Dataset entries:
◇ ◇ ◇ ◇ ◇ ◇ ◇

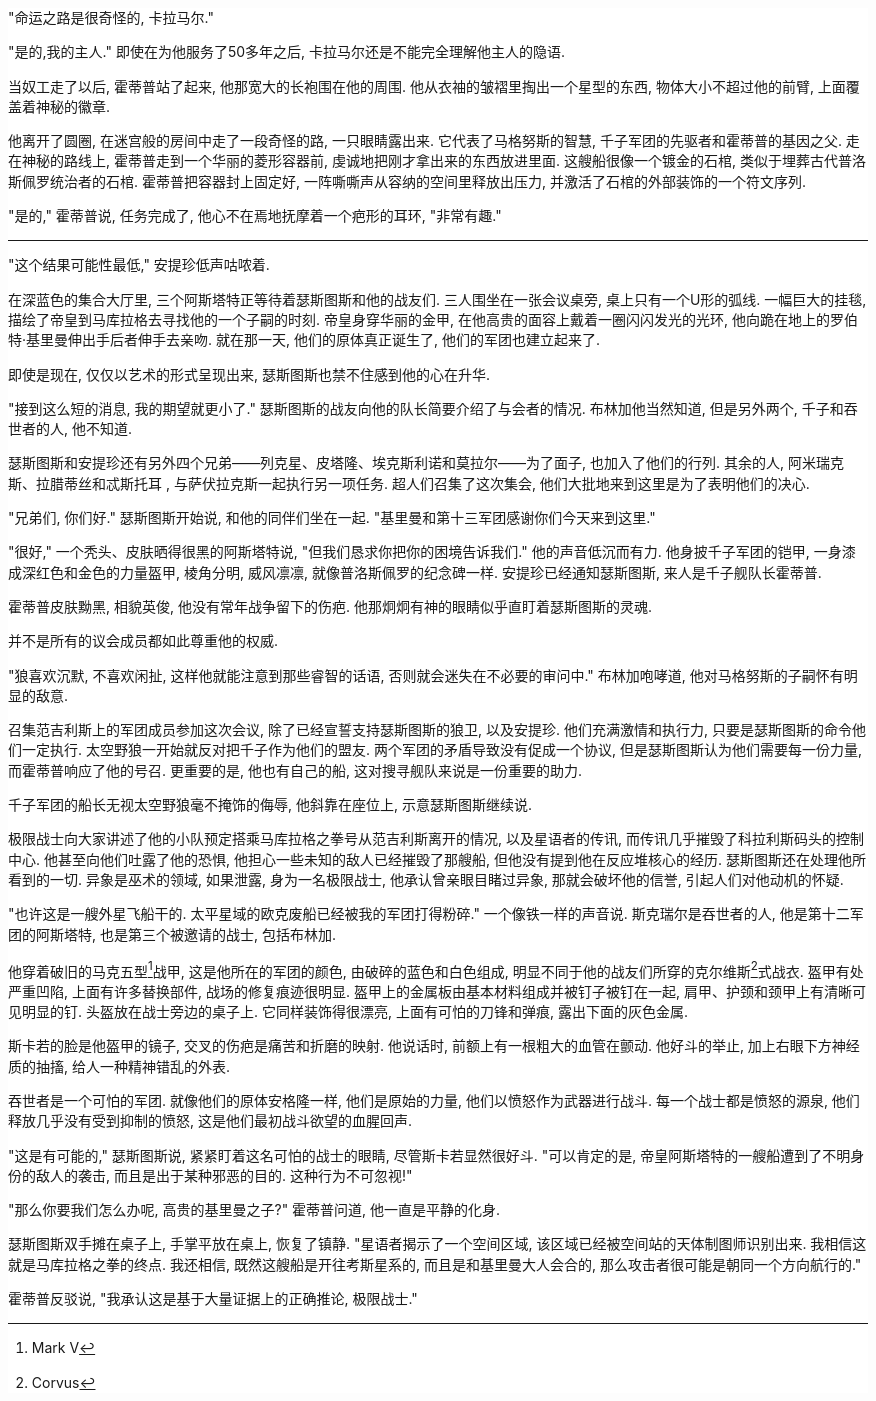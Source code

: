 "命运之路是很奇怪的, 卡拉马尔."

"是的,我的主人." 即使在为他服务了50多年之后, 卡拉马尔还是不能完全理解他主人的隐语.

当奴工走了以后, 霍蒂普站了起来, 他那宽大的长袍围在他的周围. 他从衣袖的皱褶里掏出一个星型的东西, 物体大小不超过他的前臂, 上面覆盖着神秘的徽章.

他离开了圆圈, 在迷宫般的房间中走了一段奇怪的路, 一只眼睛露出来. 它代表了马格努斯的智慧, 千子军团的先驱者和霍蒂普的基因之父. 走在神秘的路线上, 霍蒂普走到一个华丽的菱形容器前, 虔诚地把刚才拿出来的东西放进里面. 这艘船很像一个镀金的石棺, 类似于埋葬古代普洛斯佩罗统治者的石棺. 霍蒂普把容器封上固定好, 一阵嘶嘶声从容纳的空间里释放出压力, 并激活了石棺的外部装饰的一个符文序列.

"是的," 霍蒂普说, 任务完成了, 他心不在焉地抚摩着一个疤形的耳环, "非常有趣."

--------

"这个结果可能性最低," 安提珍低声咕哝着.

在深蓝色的集合大厅里, 三个阿斯塔特正等待着瑟斯图斯和他的战友们. 三人围坐在一张会议桌旁, 桌上只有一个U形的弧线. 一幅巨大的挂毯, 描绘了帝皇到马库拉格去寻找他的一个子嗣的时刻. 帝皇身穿华丽的金甲, 在他高贵的面容上戴着一圈闪闪发光的光环, 他向跪在地上的罗伯特·基里曼伸出手后者伸手去亲吻. 就在那一天, 他们的原体真正诞生了, 他们的军团也建立起来了.

即使是现在, 仅仅以艺术的形式呈现出来, 瑟斯图斯也禁不住感到他的心在升华.

"接到这么短的消息, 我的期望就更小了." 瑟斯图斯的战友向他的队长简要介绍了与会者的情况. 布林加他当然知道, 但是另外两个, 千子和吞世者的人, 他不知道.

瑟斯图斯和安提珍还有另外四个兄弟——列克星、皮塔隆、埃克斯利诺和莫拉尔——为了面子, 也加入了他们的行列. 其余的人, 阿米瑞克斯、拉腊蒂丝和忒斯托耳 , 与萨伏拉克斯一起执行另一项任务. 超人们召集了这次集会, 他们大批地来到这里是为了表明他们的决心.

"兄弟们, 你们好." 瑟斯图斯开始说, 和他的同伴们坐在一起. "基里曼和第十三军团感谢你们今天来到这里."

"很好," 一个秃头、皮肤晒得很黑的阿斯塔特说, "但我们恳求你把你的困境告诉我们." 他的声音低沉而有力. 他身披千子军团的铠甲, 一身漆成深红色和金色的力量盔甲, 棱角分明, 威风凛凛, 就像普洛斯佩罗的纪念碑一样. 安提珍已经通知瑟斯图斯, 来人是千子舰队长霍蒂普.

霍蒂普皮肤黝黑, 相貌英俊, 他没有常年战争留下的伤疤. 他那炯炯有神的眼睛似乎直盯着瑟斯图斯的灵魂.

并不是所有的议会成员都如此尊重他的权威.

"狼喜欢沉默, 不喜欢闲扯, 这样他就能注意到那些睿智的话语, 否则就会迷失在不必要的审问中." 布林加咆哮道, 他对马格努斯的子嗣怀有明显的敌意.

召集范吉利斯上的军团成员参加这次会议, 除了已经宣誓支持瑟斯图斯的狼卫, 以及安提珍. 他们充满激情和执行力, 只要是瑟斯图斯的命令他们一定执行. 太空野狼一开始就反对把千子作为他们的盟友. 两个军团的矛盾导致没有促成一个协议, 但是瑟斯图斯认为他们需要每一份力量, 而霍蒂普响应了他的号召. 更重要的是, 他也有自己的船, 这对搜寻舰队来说是一份重要的助力.

千子军团的船长无视太空野狼毫不掩饰的侮辱, 他斜靠在座位上, 示意瑟斯图斯继续说.

极限战士向大家讲述了他的小队预定搭乘马库拉格之拳号从范吉利斯离开的情况, 以及星语者的传讯, 而传讯几乎摧毁了科拉利斯码头的控制中心. 他甚至向他们吐露了他的恐惧, 他担心一些未知的敌人已经摧毁了那艘船, 但他没有提到他在反应堆核心的经历. 瑟斯图斯还在处理他所看到的一切. 异象是巫术的领域, 如果泄露, 身为一名极限战士, 他承认曾亲眼目睹过异象, 那就会破坏他的信誉, 引起人们对他动机的怀疑.

"也许这是一艘外星飞船干的. 太平星域的欧克废船已经被我的军团打得粉碎." 一个像铁一样的声音说. 斯克瑞尔是吞世者的人, 他是第十二军团的阿斯塔特, 也是第三个被邀请的战士, 包括布林加.

他穿着破旧的马克五型[^1]战甲, 这是他所在的军团的颜色, 由破碎的蓝色和白色组成, 明显不同于他的战友们所穿的克尔维斯[^2]式战衣. 盔甲有处严重凹陷, 上面有许多替换部件, 战场的修复痕迹很明显. 盔甲上的金属板由基本材料组成并被钉子被钉在一起, 肩甲、护颈和颈甲上有清晰可见明显的钉. 头盔放在战士旁边的桌子上. 它同样装饰得很漂亮, 上面有可怕的刀锋和弹痕, 露出下面的灰色金属.

斯卡若的脸是他盔甲的镜子, 交叉的伤疤是痛苦和折磨的映射. 他说话时, 前额上有一根粗大的血管在颤动. 他好斗的举止, 加上右眼下方神经质的抽搐, 给人一种精神错乱的外表.

吞世者是一个可怕的军团. 就像他们的原体安格隆一样, 他们是原始的力量, 他们以愤怒作为武器进行战斗. 每一个战士都是愤怒的源泉, 他们释放几乎没有受到抑制的愤怒, 这是他们最初战斗欲望的血腥回声.

"这是有可能的," 瑟斯图斯说, 紧紧盯着这名可怕的战士的眼睛, 尽管斯卡若显然很好斗. "可以肯定的是, 帝皇阿斯塔特的一艘船遭到了不明身份的敌人的袭击, 而且是出于某种邪恶的目的. 这种行为不可忽视!"

"那么你要我们怎么办呢, 高贵的基里曼之子?" 霍蒂普问道, 他一直是平静的化身.

瑟斯图斯双手摊在桌子上, 手掌平放在桌上, 恢复了镇静. "星语者揭示了一个空间区域, 该区域已经被空间站的天体制图师识别出来. 我相信这就是马库拉格之拳的终点. 我还相信, 既然这艘船是开往考斯星系的, 而且是和基里曼大人会合的, 那么攻击者很可能是朝同一个方向航行的."

霍蒂普反驳说, "我承认这是基于大量证据上的正确推论, 极限战士."


[^1]: Mark V
[^2]: Corvus
[^3]: three-quarters
[^4]: Malcador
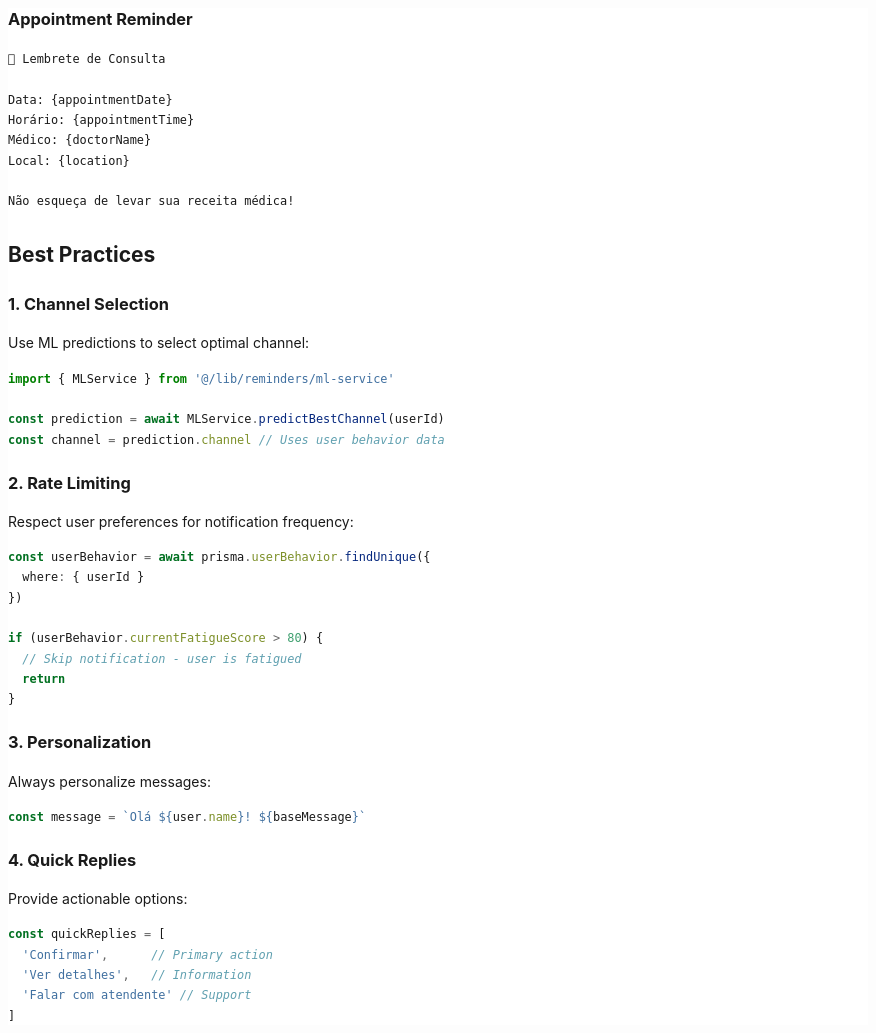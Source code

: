 ### Appointment Reminder
```
🏥 Lembrete de Consulta

Data: {appointmentDate}
Horário: {appointmentTime}
Médico: {doctorName}
Local: {location}

Não esqueça de levar sua receita médica!
```

## Best Practices

### 1. Channel Selection
Use ML predictions to select optimal channel:
```typescript
import { MLService } from '@/lib/reminders/ml-service'

const prediction = await MLService.predictBestChannel(userId)
const channel = prediction.channel // Uses user behavior data
```

### 2. Rate Limiting
Respect user preferences for notification frequency:
```typescript
const userBehavior = await prisma.userBehavior.findUnique({
  where: { userId }
})

if (userBehavior.currentFatigueScore > 80) {
  // Skip notification - user is fatigued
  return
}
```

### 3. Personalization
Always personalize messages:
```typescript
const message = `Olá ${user.name}! ${baseMessage}`
```

### 4. Quick Replies
Provide actionable options:
```typescript
const quickReplies = [
  'Confirmar',      // Primary action
  'Ver detalhes',   // Information
  'Falar com atendente' // Support
]
```
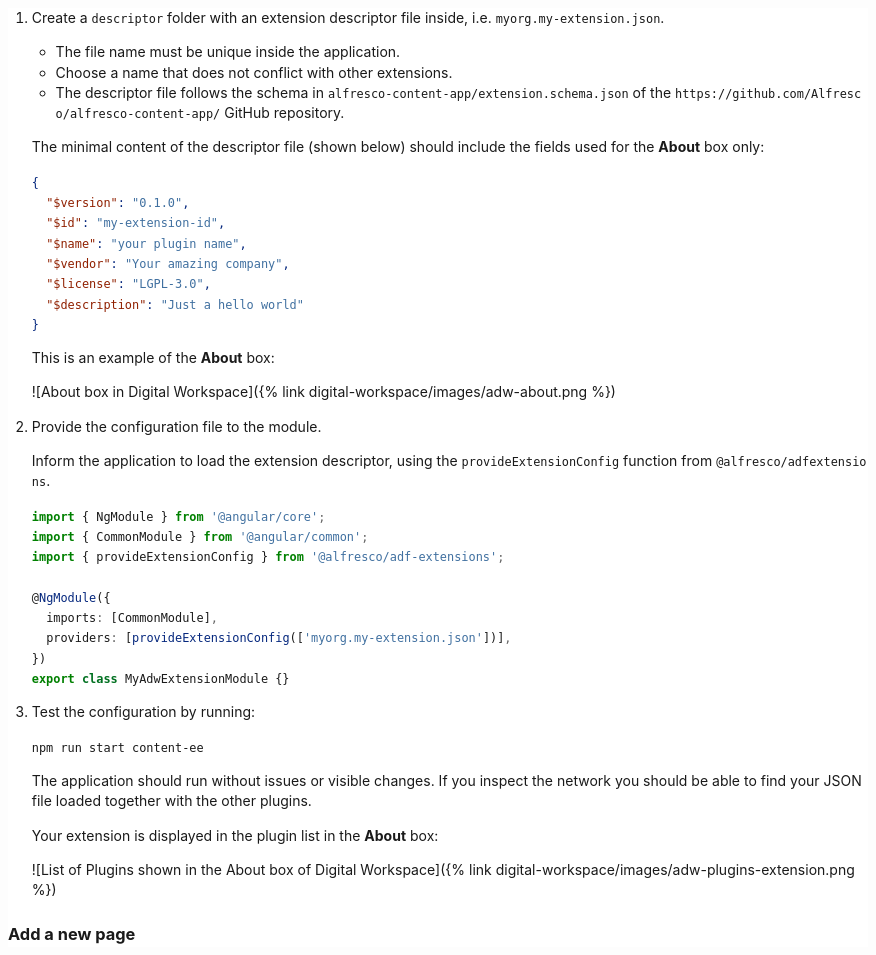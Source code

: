 1. Create a `descriptor` folder with an extension descriptor file inside, i.e. `myorg.my-extension.json`.

   * The file name must be unique inside the application.
   * Choose a name that does not conflict with other extensions.
   * The descriptor file follows the schema in `alfresco-content-app/extension.schema.json`  of the `https://github.com/Alfresco/alfresco-content-app/` GitHub repository.

   The minimal content of the descriptor file (shown below) should include the fields used for the **About** box only:

   ```json
   {
     "$version": "0.1.0",
     "$id": "my-extension-id",
     "$name": "your plugin name",
     "$vendor": "Your amazing company",
     "$license": "LGPL-3.0",
     "$description": "Just a hello world"
   }
   ```

   This is an example of the **About** box:

   ![About box in Digital Workspace]({% link digital-workspace/images/adw-about.png %})

2. Provide the configuration file to the module.

   Inform the application to load the extension descriptor, using the `provideExtensionConfig` function from `@alfresco/adfextensions`.

   ```typescript
   import { NgModule } from '@angular/core';
   import { CommonModule } from '@angular/common';
   import { provideExtensionConfig } from '@alfresco/adf-extensions';

   @NgModule({
     imports: [CommonModule],
     providers: [provideExtensionConfig(['myorg.my-extension.json'])],
   })
   export class MyAdwExtensionModule {}
   ```

3. Test the configuration by running:

   ```bash
   npm run start content-ee
   ```

   The application should run without issues or visible changes. If you inspect the network you should be able to find your JSON file loaded together with the other plugins.

   Your extension is displayed in the plugin list in the **About** box:

   ![List of Plugins shown in the About box of Digital Workspace]({% link digital-workspace/images/adw-plugins-extension.png %})

### Add a new page

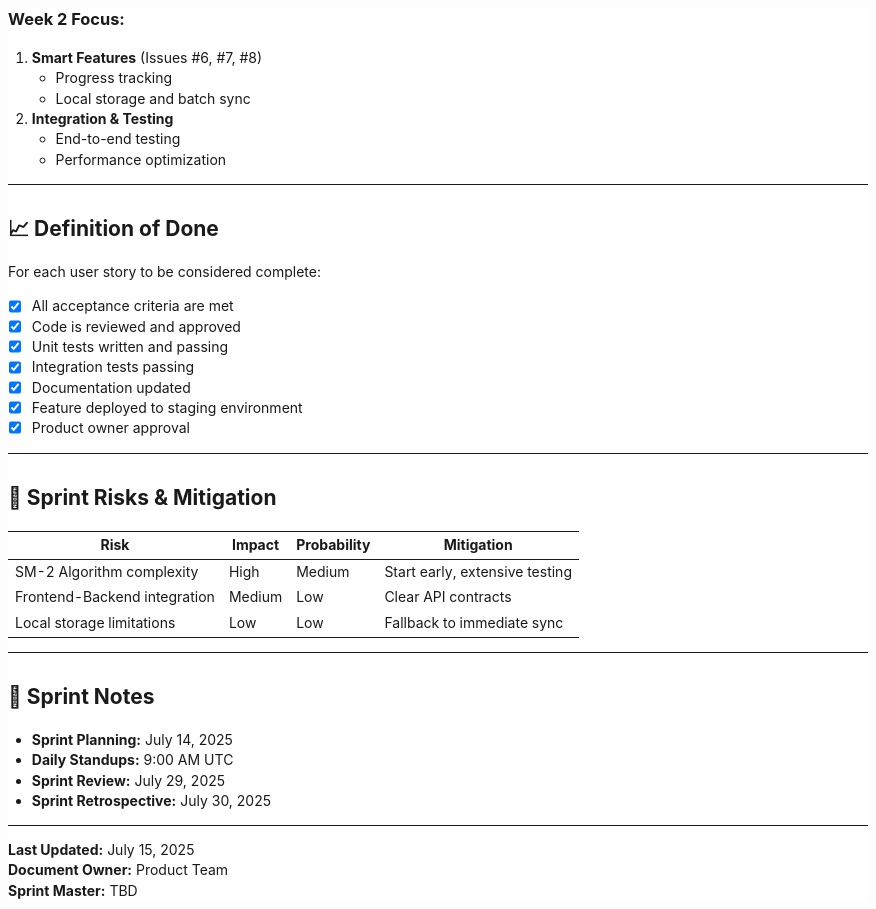 ### **Week 2 Focus:**
1. **Smart Features** (Issues #6, #7, #8)
   - Progress tracking
   - Local storage and batch sync
2. **Integration & Testing**
   - End-to-end testing
   - Performance optimization

---

## 📈 Definition of Done

For each user story to be considered complete:

- [x] All acceptance criteria are met
- [x] Code is reviewed and approved
- [x] Unit tests written and passing
- [x] Integration tests passing
- [x] Documentation updated
- [x] Feature deployed to staging environment
- [x] Product owner approval

---

## 🚨 Sprint Risks & Mitigation

| **Risk** | **Impact** | **Probability** | **Mitigation** |
|----------|------------|-----------------|----------------|
| SM-2 Algorithm complexity | High | Medium | Start early, extensive testing |
| Frontend-Backend integration | Medium | Low | Clear API contracts |
| Local storage limitations | Low | Low | Fallback to immediate sync |

---

## 📝 Sprint Notes

- **Sprint Planning:** July 14, 2025
- **Daily Standups:** 9:00 AM UTC
- **Sprint Review:** July 29, 2025
- **Sprint Retrospective:** July 30, 2025

---

**Last Updated:** July 15, 2025  
**Document Owner:** Product Team  
**Sprint Master:** TBD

◇ ◇ ◇ ◇ ◇ ◇ ◇

Task:
Search the data above for the string "CommonModule" and report each line that holds it.

Answer section:
   import { CommonModule } from '@angular/common';
     imports: [CommonModule],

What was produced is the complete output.